The boy stole away without perceiving Charley; and there sat Charley
now, trying to persuade himself by some ingenious sophistry--which,
however, he knew _was_ sophistry--that the senior might not have been
the one in the mischief; that the ink-bottle might have been on
legitimate duty, and that he threw it from him because it was broken.
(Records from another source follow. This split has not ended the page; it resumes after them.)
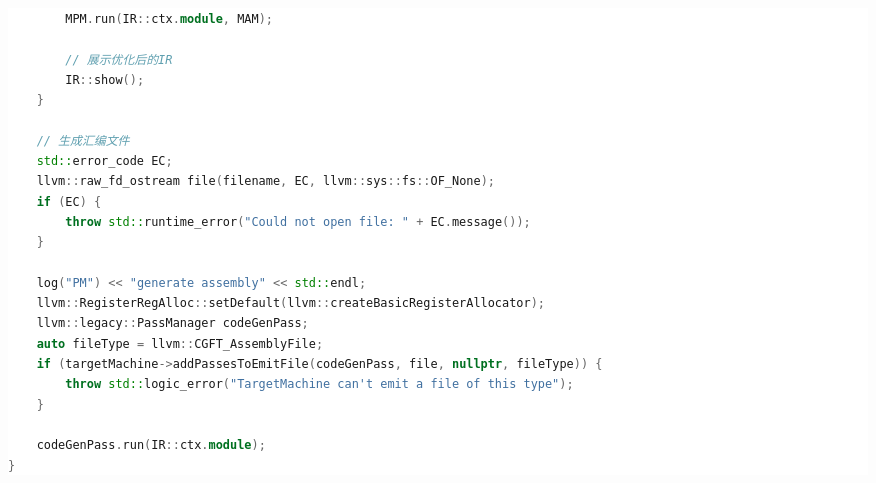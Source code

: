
 ```c++
        MPM.run(IR::ctx.module, MAM);

        // 展示优化后的IR
        IR::show();
    }

    // 生成汇编文件
    std::error_code EC;
    llvm::raw_fd_ostream file(filename, EC, llvm::sys::fs::OF_None);
    if (EC) {
        throw std::runtime_error("Could not open file: " + EC.message());
    }

    log("PM") << "generate assembly" << std::endl;
    llvm::RegisterRegAlloc::setDefault(llvm::createBasicRegisterAllocator);
    llvm::legacy::PassManager codeGenPass;
    auto fileType = llvm::CGFT_AssemblyFile;
    if (targetMachine->addPassesToEmitFile(codeGenPass, file, nullptr, fileType)) {
        throw std::logic_error("TargetMachine can't emit a file of this type");
    }

    codeGenPass.run(IR::ctx.module);
}
```

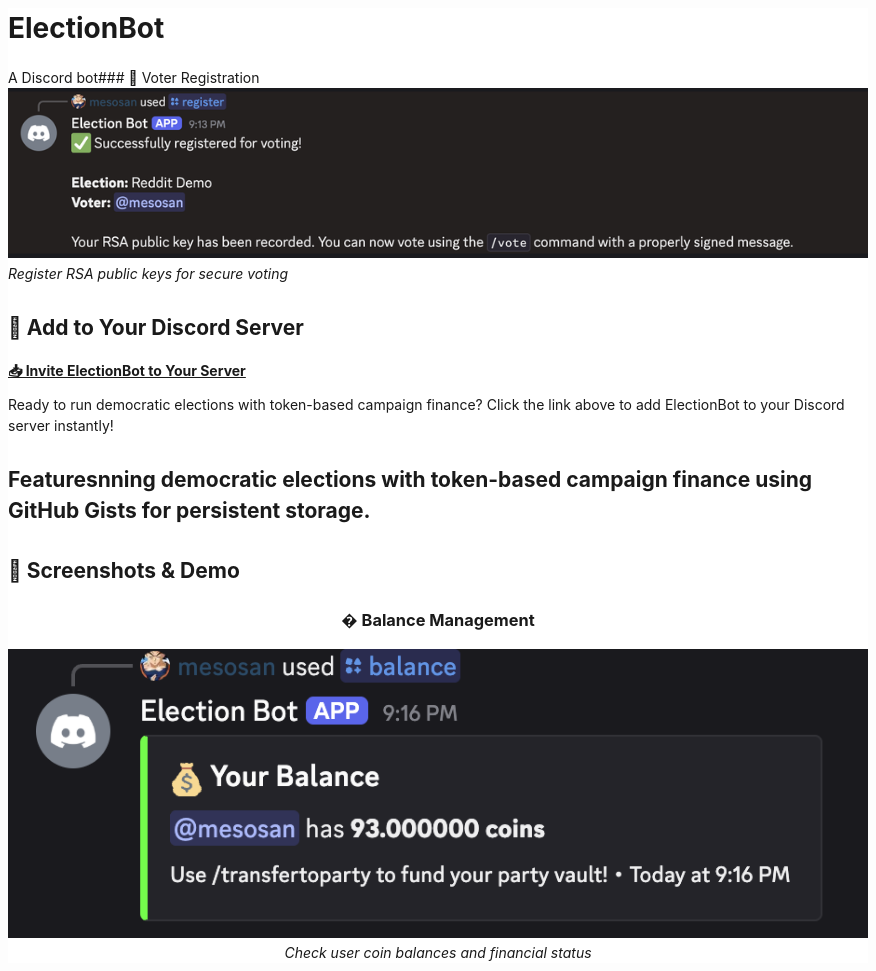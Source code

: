 # ElectionBot

A Discord bot### 🔐 Voter Registration
![Register](assets/register.webp)
*Register RSA public keys for secure voting*

</div>

## 🚀 Add to Your Discord Server

**[📥 Invite ElectionBot to Your Server](https://discord.com/api/oauth2/authorize?client_id=1409265397693415547&permissions=0&scope=bot%20applications.commands)**

Ready to run democratic elections with token-based campaign finance? Click the link above to add ElectionBot to your Discord server instantly!

## Featuresnning democratic elections with token-based campaign finance using GitHub Gists for persistent storage.

## 📸 Screenshots & Demo

<div align="center">

### � Balance Management
![Balance List](assets/BalanceList.png)
*Check user coin balances and financial status*

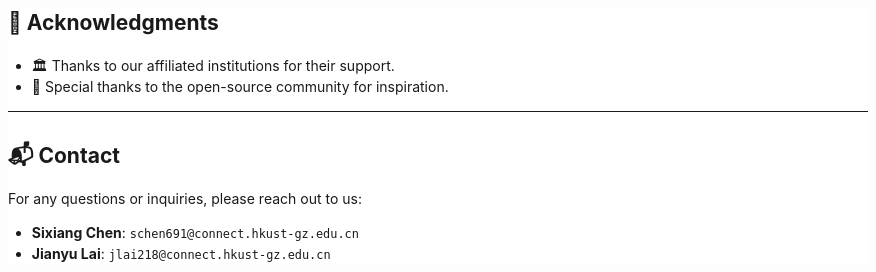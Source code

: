 
## 🙏 Acknowledgments

- 🏛️ Thanks to our affiliated institutions for their support.
- 🤝 Special thanks to the open-source community for inspiration.

---

## 📬 Contact

For any questions or inquiries, please reach out to us:

- **Sixiang Chen**: `schen691@connect.hkust-gz.edu.cn`
- **Jianyu Lai**: `jlai218@connect.hkust-gz.edu.cn`


</div>

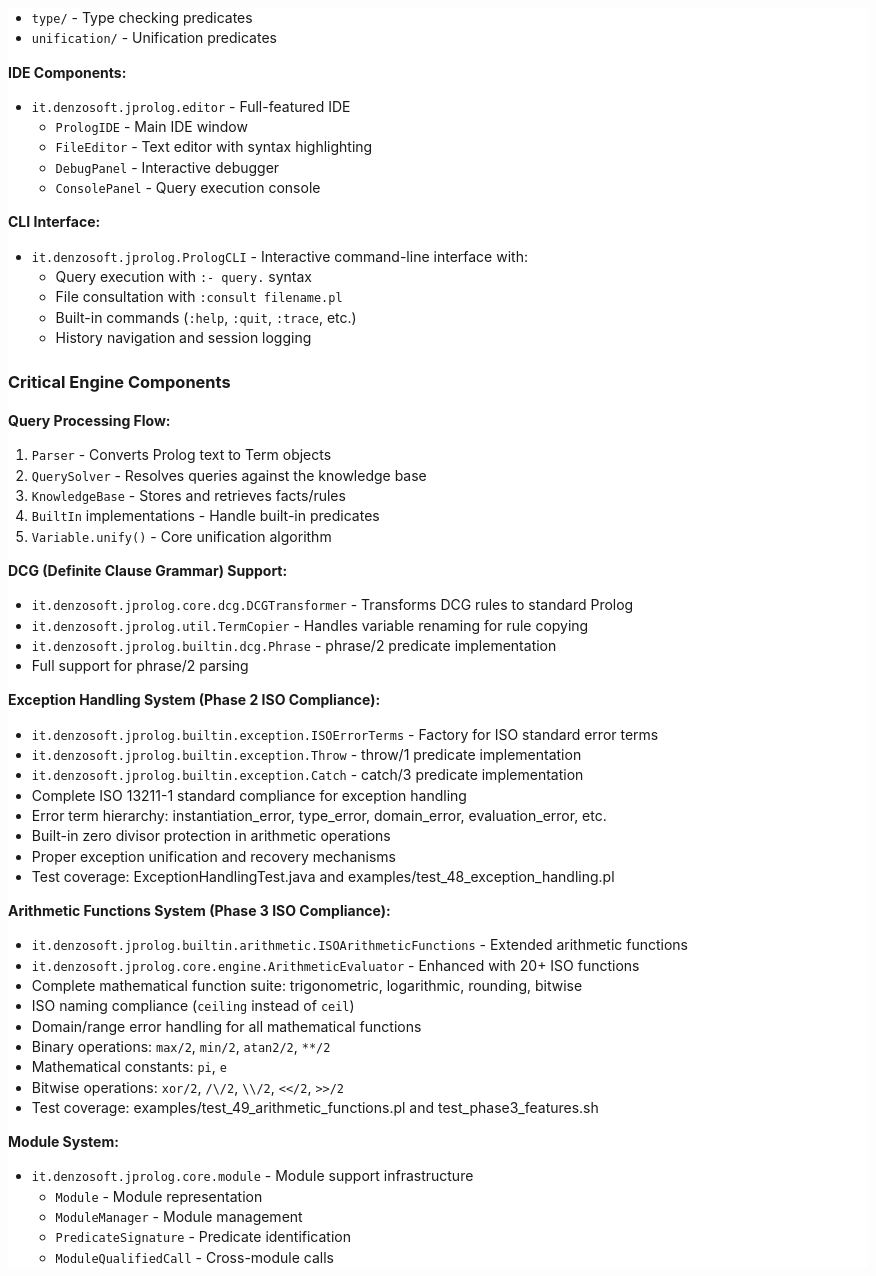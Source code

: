   - `type/` - Type checking predicates
  - `unification/` - Unification predicates

**IDE Components:**
- `it.denzosoft.jprolog.editor` - Full-featured IDE
  - `PrologIDE` - Main IDE window
  - `FileEditor` - Text editor with syntax highlighting
  - `DebugPanel` - Interactive debugger
  - `ConsolePanel` - Query execution console

**CLI Interface:**
- `it.denzosoft.jprolog.PrologCLI` - Interactive command-line interface with:
  - Query execution with `:- query.` syntax
  - File consultation with `:consult filename.pl`
  - Built-in commands (`:help`, `:quit`, `:trace`, etc.)
  - History navigation and session logging

### Critical Engine Components

**Query Processing Flow:**
1. `Parser` - Converts Prolog text to Term objects
2. `QuerySolver` - Resolves queries against the knowledge base
3. `KnowledgeBase` - Stores and retrieves facts/rules
4. `BuiltIn` implementations - Handle built-in predicates
5. `Variable.unify()` - Core unification algorithm

**DCG (Definite Clause Grammar) Support:**
- `it.denzosoft.jprolog.core.dcg.DCGTransformer` - Transforms DCG rules to standard Prolog
- `it.denzosoft.jprolog.util.TermCopier` - Handles variable renaming for rule copying
- `it.denzosoft.jprolog.builtin.dcg.Phrase` - phrase/2 predicate implementation
- Full support for phrase/2 parsing

**Exception Handling System (Phase 2 ISO Compliance):**
- `it.denzosoft.jprolog.builtin.exception.ISOErrorTerms` - Factory for ISO standard error terms
- `it.denzosoft.jprolog.builtin.exception.Throw` - throw/1 predicate implementation  
- `it.denzosoft.jprolog.builtin.exception.Catch` - catch/3 predicate implementation
- Complete ISO 13211-1 standard compliance for exception handling
- Error term hierarchy: instantiation_error, type_error, domain_error, evaluation_error, etc.
- Built-in zero divisor protection in arithmetic operations
- Proper exception unification and recovery mechanisms
- Test coverage: ExceptionHandlingTest.java and examples/test_48_exception_handling.pl

**Arithmetic Functions System (Phase 3 ISO Compliance):**
- `it.denzosoft.jprolog.builtin.arithmetic.ISOArithmeticFunctions` - Extended arithmetic functions
- `it.denzosoft.jprolog.core.engine.ArithmeticEvaluator` - Enhanced with 20+ ISO functions
- Complete mathematical function suite: trigonometric, logarithmic, rounding, bitwise
- ISO naming compliance (`ceiling` instead of `ceil`)
- Domain/range error handling for all mathematical functions
- Binary operations: `max/2`, `min/2`, `atan2/2`, `**/2`
- Mathematical constants: `pi`, `e`
- Bitwise operations: `xor/2`, `/\/2`, `\\/2`, `<</2`, `>>/2`
- Test coverage: examples/test_49_arithmetic_functions.pl and test_phase3_features.sh

**Module System:**
- `it.denzosoft.jprolog.core.module` - Module support infrastructure
  - `Module` - Module representation
  - `ModuleManager` - Module management
  - `PredicateSignature` - Predicate identification
  - `ModuleQualifiedCall` - Cross-module calls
Charles Channing did not like these unpleasant secrets. There was in
the school a code of honour--the boys called it so--that one should not
tell of another; and if the head-master ever went the length of calling
the seniors to his aid, those seniors deemed themselves compelled to
declare it, if the fault became known to them. Hence Tom Channing's
hasty arrest of his brother's words.
"I wonder if I could see the ink-bottle there?" quoth Charles to
himself. Rising from the books he ran through the cloisters to a
certain part, and there, by a dexterous spring, perched himself on to
the frame of the open mullioned windows.